Ryan Garcia passes test versus Jayson Velez, BUT….


Story by:  Rahmon Ford

Carson, California – On Golden Boy Promotions on ESPN’s card Friday evening, Ryan “KingRy” Garcia passed his biggest test as a pro as he won a unanimous decision over Jayson Velez in front of 6,625 fans.  Garcia improved to 15-0, (13 KOs).  The tough-as-nails Velez drops to 26-5-1, (18 KOs).  Official scores were 99-91 across the board.

Although he passed the tests (and should be commended), here are a few tidbits I took from the fight:

  • Ryan Garcia probably won the fight by a few rounds, but certainly not by the 100-90 score ESPN tabulated.
  • Ryan Garcia needs to continue being developed and not rushed into a title opportunity at this point.
  • Ryan Garcia needs to stick with the jab.  he abandoned his piston-like jab after a few rounds and I think it could’ve made life easier for him.
  • Ryan Garcia has no clue on how to fight on the inside.  Once Velez started to rough him up, he seemed to glance at the big screen at StubHub Center to see how much time remained in each round.
  • Ryan Garcia did way too much, and I mean too much holding.  I’m surprised a point deduction wasn’t at least threatened.

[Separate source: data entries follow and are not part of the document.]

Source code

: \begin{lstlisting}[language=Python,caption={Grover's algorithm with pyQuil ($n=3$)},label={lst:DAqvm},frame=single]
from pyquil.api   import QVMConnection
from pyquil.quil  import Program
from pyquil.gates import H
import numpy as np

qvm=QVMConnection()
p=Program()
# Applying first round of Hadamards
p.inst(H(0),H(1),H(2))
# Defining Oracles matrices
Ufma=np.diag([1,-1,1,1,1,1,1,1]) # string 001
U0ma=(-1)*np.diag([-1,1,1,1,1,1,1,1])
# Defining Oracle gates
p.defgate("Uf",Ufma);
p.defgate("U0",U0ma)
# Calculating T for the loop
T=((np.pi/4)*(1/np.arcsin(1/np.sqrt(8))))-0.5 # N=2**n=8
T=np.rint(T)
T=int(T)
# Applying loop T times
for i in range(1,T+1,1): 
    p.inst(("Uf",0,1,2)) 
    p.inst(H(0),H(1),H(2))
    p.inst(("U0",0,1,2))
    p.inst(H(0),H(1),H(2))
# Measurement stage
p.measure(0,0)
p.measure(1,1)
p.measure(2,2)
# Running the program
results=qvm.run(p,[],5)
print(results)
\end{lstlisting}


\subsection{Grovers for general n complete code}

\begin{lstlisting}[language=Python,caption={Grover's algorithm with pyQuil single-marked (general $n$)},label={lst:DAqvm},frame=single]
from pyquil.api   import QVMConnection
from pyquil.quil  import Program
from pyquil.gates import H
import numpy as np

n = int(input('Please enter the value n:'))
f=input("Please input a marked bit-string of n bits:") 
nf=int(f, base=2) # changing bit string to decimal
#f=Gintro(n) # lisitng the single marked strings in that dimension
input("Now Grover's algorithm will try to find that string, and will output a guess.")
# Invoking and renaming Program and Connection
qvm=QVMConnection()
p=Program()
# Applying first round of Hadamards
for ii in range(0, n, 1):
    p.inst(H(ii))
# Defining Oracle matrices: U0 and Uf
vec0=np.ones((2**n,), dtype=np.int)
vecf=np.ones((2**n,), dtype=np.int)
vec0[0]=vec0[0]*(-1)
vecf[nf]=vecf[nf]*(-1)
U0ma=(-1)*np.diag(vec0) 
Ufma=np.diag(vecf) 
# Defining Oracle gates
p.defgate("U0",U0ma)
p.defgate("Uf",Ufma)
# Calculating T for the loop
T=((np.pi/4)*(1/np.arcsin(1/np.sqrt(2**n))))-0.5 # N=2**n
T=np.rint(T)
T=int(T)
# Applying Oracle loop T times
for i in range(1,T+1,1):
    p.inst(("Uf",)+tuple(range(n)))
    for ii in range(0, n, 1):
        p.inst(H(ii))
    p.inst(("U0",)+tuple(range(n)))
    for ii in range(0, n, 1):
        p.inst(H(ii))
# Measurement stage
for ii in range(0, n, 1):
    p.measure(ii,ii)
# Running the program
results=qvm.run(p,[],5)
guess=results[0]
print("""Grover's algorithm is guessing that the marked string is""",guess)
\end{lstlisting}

I’m not beating up on the kid.  As a matter of fact it’s the opposite.  I see so much talent with Garcia and I don’t want to see it go to waste by way of rush job.

Let’s talk about some other nuggets from Friday’s main event:

  • Maybe the fans and media put too many checkmarks in the expectation boxes next to Ryan’s name.  He’s had so many early nights that maybe expecting more was too much for a 19 year old with 14 fights coming in.  The rounds were much needed.
  •  Garcia was in with the best opponent in his pro career and this outing will do more help than harm to the prized prospect.
  •  Garcia was able to buzz Velez twice, once in the second round and once again in the sixth.  To his credit, Garcia hurt Velez more than anyone I’ve seen in the past.
  •  Garcia took some steam off his punches and boxed a bit.  It was a pleasure to see this happen, as in previous fights all punches were power shots.
  • Garcia held Velez to 18% punches landed to 29% of his own.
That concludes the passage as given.